The phenomenon of life is considered to be based on the "cooperative" functioning of nanosystems composed of a small number of molecules. The cooperative sliding movements of multiple actin and myosin filaments during muscular contraction is one such example. Numerous researchers have reported their observation of the elementary processes involving single molecules, such as in the actin-myosin system. However, there is hardly any report that describes the cooperativity among "small number of molecules" during the elementary processes in live cells. Therefore, it is difficult to understand the underlying mechanisms resulting in extremely high cooperativity among these molecules. While such cooperativity can confer some degree of stability or robustness to the reaction output, owing to the existence of a selective mode, it may also result in output plasticity because of the non-deterministic nature arising from the violation of concentration concept of biomolecules. Such factors can affect the operational stability and instability of macroscopic life system across hierarchy, which is extremely important to understand how life operates. However, due to the lack of a distinct theory regarding the mechanisms by which limited numbers of molecular react inside the cells, researchers have not focused on advanced techniques to measure and determine intracellular behavior of these molecules. In this project, we aim to establish an appropriate theory that will aid in future experiments on biological systems.
In this research, we will focus on the "chemical reaction systems composed of limited number of molecules which exist in between single and multiple molecules," and will conduct research on an innovative area known as "minority biology" by using an interdisciplinary approach that includes micro-optics, MEMS engineering, fluorescence physical chemistry, synthetic organic chemistry, protein engineering, and mathematical science. For the technical development, experiments, and theories, we will consider the different viewpoints of the experts regarding their respective fields. We will mostly focus on the cooperativity among biomolecules based on the chemical reaction, ultracoherence, self-organization, Poisson property, ergodic property, multiple hierarchical interaction, and so on.

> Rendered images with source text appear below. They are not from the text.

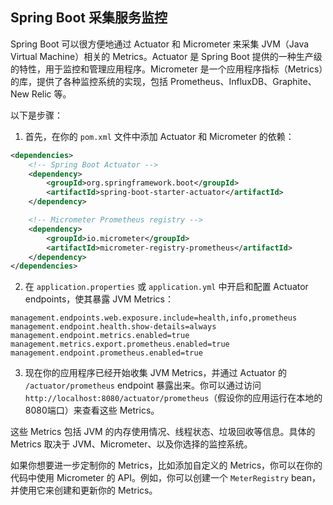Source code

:## Spring Boot 采集服务监控 

Spring Boot 可以很方便地通过 Actuator 和 Micrometer 来采集 JVM（Java Virtual Machine）相关的 Metrics。Actuator 是 Spring Boot 提供的一种生产级的特性，用于监控和管理应用程序。Micrometer 是一个应用程序指标（Metrics）的库，提供了各种监控系统的实现，包括 Prometheus、InfluxDB、Graphite、New Relic 等。

以下是步骤：

1. 首先，在你的 `pom.xml` 文件中添加 Actuator 和 Micrometer 的依赖：

```xml
<dependencies>
    <!-- Spring Boot Actuator -->
    <dependency>
        <groupId>org.springframework.boot</groupId>
        <artifactId>spring-boot-starter-actuator</artifactId>
    </dependency>

    <!-- Micrometer Prometheus registry -->
    <dependency>
        <groupId>io.micrometer</groupId>
        <artifactId>micrometer-registry-prometheus</artifactId>
    </dependency>
</dependencies>
```

2. 在 `application.properties` 或 `application.yml` 中开启和配置 Actuator endpoints，使其暴露 JVM Metrics：

```properties
management.endpoints.web.exposure.include=health,info,prometheus
management.endpoint.health.show-details=always
management.endpoint.metrics.enabled=true
management.metrics.export.prometheus.enabled=true
management.endpoint.prometheus.enabled=true
```

3. 现在你的应用程序已经开始收集 JVM Metrics，并通过 Actuator 的 `/actuator/prometheus` endpoint 暴露出来。你可以通过访问 `http://localhost:8080/actuator/prometheus`（假设你的应用运行在本地的8080端口）来查看这些 Metrics。

这些 Metrics 包括 JVM 的内存使用情况、线程状态、垃圾回收等信息。具体的 Metrics 取决于 JVM、Micrometer、以及你选择的监控系统。

如果你想要进一步定制你的 Metrics，比如添加自定义的 Metrics，你可以在你的代码中使用 Micrometer 的 API。例如，你可以创建一个 `MeterRegistry` bean，并使用它来创建和更新你的 Metrics。

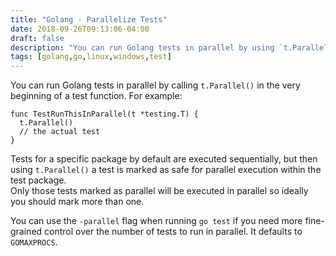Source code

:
 ```yaml
---
title: "Golang - Parallelize Tests"
date: 2018-09-26T09:13:06-04:00
draft: false
description: "You can run Golang tests in parallel by using `t.Parallel()`"
tags: [golang,go,linux,windows,test]
---
```

You can run Golang tests in parallel by calling `t.Parallel()` in the very beginning of a test function.
For example:

```
func TestRunThisInParallel(t *testing.T) {
  t.Parallel()
  // the actual test
}
```
Tests for a specific package by default are executed sequentially, but then using `t.Parallel()` a test is marked as safe for parallel execution within the test package.<br>
Only those tests marked as parallel will be executed in parallel so ideally you should mark more than one.
<br>

You can use the `-parallel` flag when running `go test` if you need more fine-grained control over the number of tests to run in parallel. It defaults to `GOMAXPROCS`.

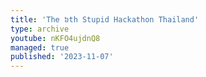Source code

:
 ```yaml
---
title: 'The ៦th Stupid Hackathon Thailand'
type: archive
youtube: nKFO4ujdnQ8
managed: true
published: '2023-11-07'
---
```

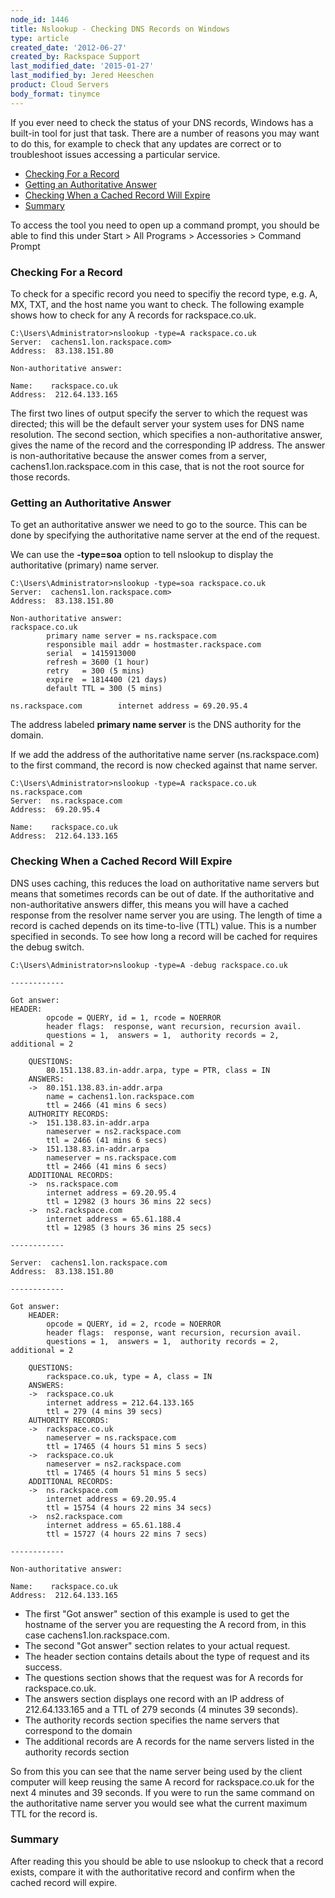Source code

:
 ```yaml
---
node_id: 1446
title: Nslookup - Checking DNS Records on Windows
type: article
created_date: '2012-06-27'
created_by: Rackspace Support
last_modified_date: '2015-01-27'
last_modified_by: Jered Heeschen
product: Cloud Servers
body_format: tinymce
---
```


If you ever need to check the status of your DNS records, Windows has a
built-in tool for just that task. There are a number of reasons you may
want to do this, for example to check that any updates are correct or to
troubleshoot issues accessing a particular service.

-   [Checking For a Record](#1_checking)
-   [Getting an Authoritative Answer](#2_GettingAuth)
-   [Checking When a Cached Record Will Expire](#3_CheckingCache)
-   [Summary](#5_Summary)

To access the tool you need to open up a command prompt, you should be
able to find this under Start &gt; All Programs &gt; Accessories &gt;
Command Prompt[]()

### Checking For a Record

To check for a specific record you need to specifiy the record type,
e.g. A, MX, TXT, and the host name you want to check. The following
example shows how to check for any A records for rackspace.co.uk.

    C:\Users\Administrator>nslookup -type=A rackspace.co.uk
    Server:  cachens1.lon.rackspace.com>
    Address:  83.138.151.80

    Non-authoritative answer:

    Name:    rackspace.co.uk
    Address:  212.64.133.165

The first two lines of output specify the server to which the request
was directed; this will be the default server your system uses for DNS
name resolution. The second section, which specifies a non-authoritative
answer, gives the name of the record and the corresponding IP address.
The answer is non-authoritative because the answer comes from a server,
cachens1.lon.rackspace.com in this case, that is not the root source for
those records.[]()

### Getting an Authoritative Answer

To get an authoritative answer we need to go to the source. This can be
done by specifying the authoritative name server at the end of the
request.

We can use the **-type=soa** option to tell nslookup to display the
authoritative (primary) name server.

    C:\Users\Administrator>nslookup -type=soa rackspace.co.uk
    Server:  cachens1.lon.rackspace.com>
    Address:  83.138.151.80

    Non-authoritative answer:
    rackspace.co.uk
            primary name server = ns.rackspace.com
            responsible mail addr = hostmaster.rackspace.com
            serial  = 1415913000
            refresh = 3600 (1 hour)
            retry   = 300 (5 mins)
            expire  = 1814400 (21 days)
            default TTL = 300 (5 mins)

    ns.rackspace.com        internet address = 69.20.95.4

The address labeled **primary name server** is the DNS authority for the
domain.

If we add the address of the authoritative name server
(ns.rackspace.com) to the first command, the record is now checked
against that name server.

    C:\Users\Administrator>nslookup -type=A rackspace.co.uk ns.rackspace.com
    Server:  ns.rackspace.com
    Address:  69.20.95.4

    Name:    rackspace.co.uk
    Address:  212.64.133.165

[]()

### Checking When a Cached Record Will Expire

DNS uses caching, this reduces the load on authoritative name servers
but means that sometimes records can be out of date. If the
authoritative and non-authoritative answers differ, this means you will
have a cached response from the resolver name server you are using. The
length of time a record is cached depends on its time-to-live (TTL)
value. This is a number specified in seconds. To see how long a record
will be cached for requires the debug switch.

    C:\Users\Administrator>nslookup -type=A -debug rackspace.co.uk

    ------------

    Got answer:
    HEADER:
            opcode = QUERY, id = 1, rcode = NOERROR
            header flags:  response, want recursion, recursion avail.
            questions = 1,  answers = 1,  authority records = 2,  additional = 2

        QUESTIONS:
            80.151.138.83.in-addr.arpa, type = PTR, class = IN
        ANSWERS:
        ->  80.151.138.83.in-addr.arpa
            name = cachens1.lon.rackspace.com
            ttl = 2466 (41 mins 6 secs)
        AUTHORITY RECORDS:
        ->  151.138.83.in-addr.arpa
            nameserver = ns2.rackspace.com
            ttl = 2466 (41 mins 6 secs)
        ->  151.138.83.in-addr.arpa
            nameserver = ns.rackspace.com
            ttl = 2466 (41 mins 6 secs)
        ADDITIONAL RECORDS:
        ->  ns.rackspace.com
            internet address = 69.20.95.4
            ttl = 12982 (3 hours 36 mins 22 secs)
        ->  ns2.rackspace.com
            internet address = 65.61.188.4
            ttl = 12985 (3 hours 36 mins 25 secs)

    ------------

    Server:  cachens1.lon.rackspace.com
    Address:  83.138.151.80

    ------------

    Got answer:
        HEADER:
            opcode = QUERY, id = 2, rcode = NOERROR
            header flags:  response, want recursion, recursion avail.
            questions = 1,  answers = 1,  authority records = 2,  additional = 2

        QUESTIONS:
            rackspace.co.uk, type = A, class = IN
        ANSWERS:
        ->  rackspace.co.uk
            internet address = 212.64.133.165
            ttl = 279 (4 mins 39 secs)
        AUTHORITY RECORDS:
        ->  rackspace.co.uk
            nameserver = ns.rackspace.com
            ttl = 17465 (4 hours 51 mins 5 secs)
        ->  rackspace.co.uk
            nameserver = ns2.rackspace.com
            ttl = 17465 (4 hours 51 mins 5 secs)
        ADDITIONAL RECORDS:
        ->  ns.rackspace.com
            internet address = 69.20.95.4
            ttl = 15754 (4 hours 22 mins 34 secs)
        ->  ns2.rackspace.com
            internet address = 65.61.188.4
            ttl = 15727 (4 hours 22 mins 7 secs)

    ------------

    Non-authoritative answer:

    Name:    rackspace.co.uk
    Address:  212.64.133.165

-   The first "Got answer" section of this example is used to get the
    hostname of the server you are requesting the A record from, in this
    case cachens1.lon.rackspace.com.
-   The second "Got answer" section relates to your actual request.
-   The header section contains details about the type of request and
    its success.
-   The questions section shows that the request was for A records
    for rackspace.co.uk.
-   The answers section displays one record with an IP address of
    212.64.133.165 and a TTL of 279 seconds (4 minutes 39 seconds).
-   The authority records section specifies the name servers that
    correspond to the domain
-   The additional records are A records for the name servers listed in
    the authority records section

So from this you can see that the name server being used by the client
computer will keep reusing the same A record for rackspace.co.uk for the
next 4 minutes and 39 seconds. If you were to run the same command on
the authoritative name server you would see what the current maximum TTL
for the record is.[]()

### Summary

After reading this you should be able to use nslookup to check that a
record exists, compare it with the authoritative record and confirm when
the cached record will expire.

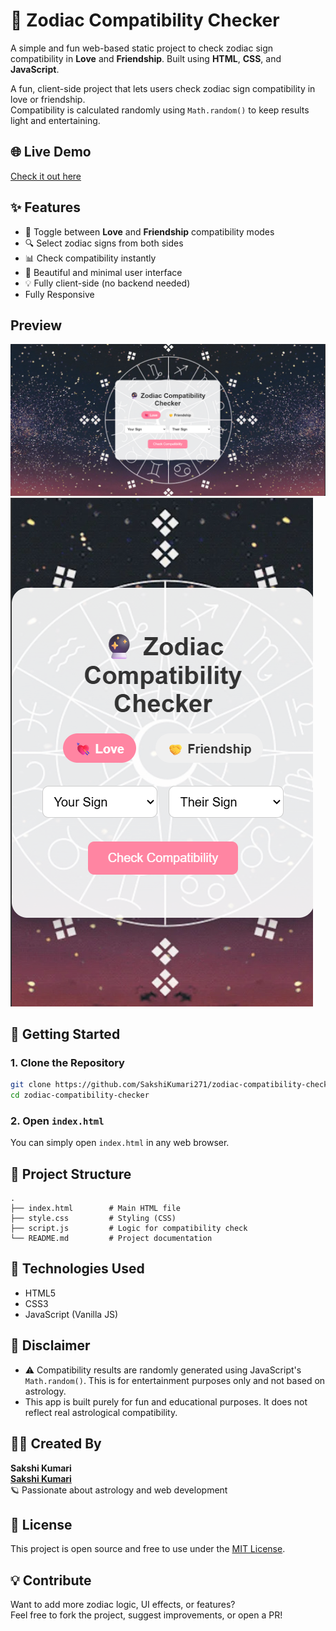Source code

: # 🔮 Zodiac Compatibility Checker

A simple and fun web-based static project to check zodiac sign compatibility in **Love** and **Friendship**. Built using **HTML**, **CSS**, and **JavaScript**.

A fun, client-side project that lets users check zodiac sign compatibility in love or friendship.  
Compatibility is calculated randomly using `Math.random()` to keep results light and entertaining.

## 🌐 Live Demo

[Check it out here](https://SakshiKumari271github.io/zodiac-compatibility-checker/)


## ✨ Features

- 🔘 Toggle between **Love** and **Friendship** compatibility modes  
- 🔍 Select zodiac signs from both sides  
- 📊 Check compatibility instantly  
- 🎨 Beautiful and minimal user interface  
- 💡 Fully client-side (no backend needed)
- Fully Responsive

## Preview
![Desktop Preview](./desktop.png) 
![Mobile Preview](./moblie.png) 

## 🚀 Getting Started

### 1. Clone the Repository

```bash
git clone https://github.com/SakshiKumari271/zodiac-compatibility-checker.git
cd zodiac-compatibility-checker
```

### 2. Open `index.html`

You can simply open `index.html` in any web browser.

## 📁 Project Structure

```
.
├── index.html        # Main HTML file
├── style.css         # Styling (CSS)
├── script.js         # Logic for compatibility check
└── README.md         # Project documentation
```

## 📌 Technologies Used

- HTML5  
- CSS3  
- JavaScript (Vanilla JS)

## 🙏 Disclaimer
- ⚠️ Compatibility results are randomly generated using JavaScript's `Math.random()`. This is for entertainment purposes only and not based on astrology.
- This app is built purely for fun and educational purposes. It does not reflect real astrological compatibility.


## 🙋‍♀️ Created By

**Sakshi Kumari**  
**[Sakshi Kumari](https://github.com/sakshikumari271)**  
🪐 Passionate about astrology and web development

## 📃 License

This project is open source and free to use under the [MIT License](LICENSE).

## 💡 Contribute

Want to add more zodiac logic, UI effects, or features?  
Feel free to fork the project, suggest improvements, or open a PR!
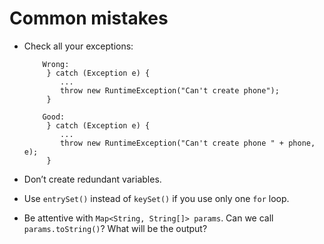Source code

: # Common mistakes

* Check all your exceptions:
  
    ```
        Wrong:
         } catch (Exception e) {
            ...
            throw new RuntimeException("Can't create phone");
         }
    
        Good:
         } catch (Exception e) {
            ...
            throw new RuntimeException("Can't create phone " + phone, e);
         }
    ```

* Don’t create redundant variables.

* Use `entrySet()` instead of `keySet()` if you use only one `for` loop.
  
* Be attentive with `Map<String, String[]> params`. Can we call `params.toString()`? What will be the output?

Our aim is to conduct unconventional, cutting-edge, and creative research by addressing previously mentioned important issues through new approaches based on collaborations with interdisciplinary team members. Such research results will not only contribute to answer "What is life” (that is a difficult question to address using conventional research), but also bring about significant paradigm changes in the field of chemistry and physics. In this project, young members will take part in research planning in order to foster their educational and research activities. We believe that our research activity will contribute greatly to the far-reaching development in the fields of science and engineering in Japan.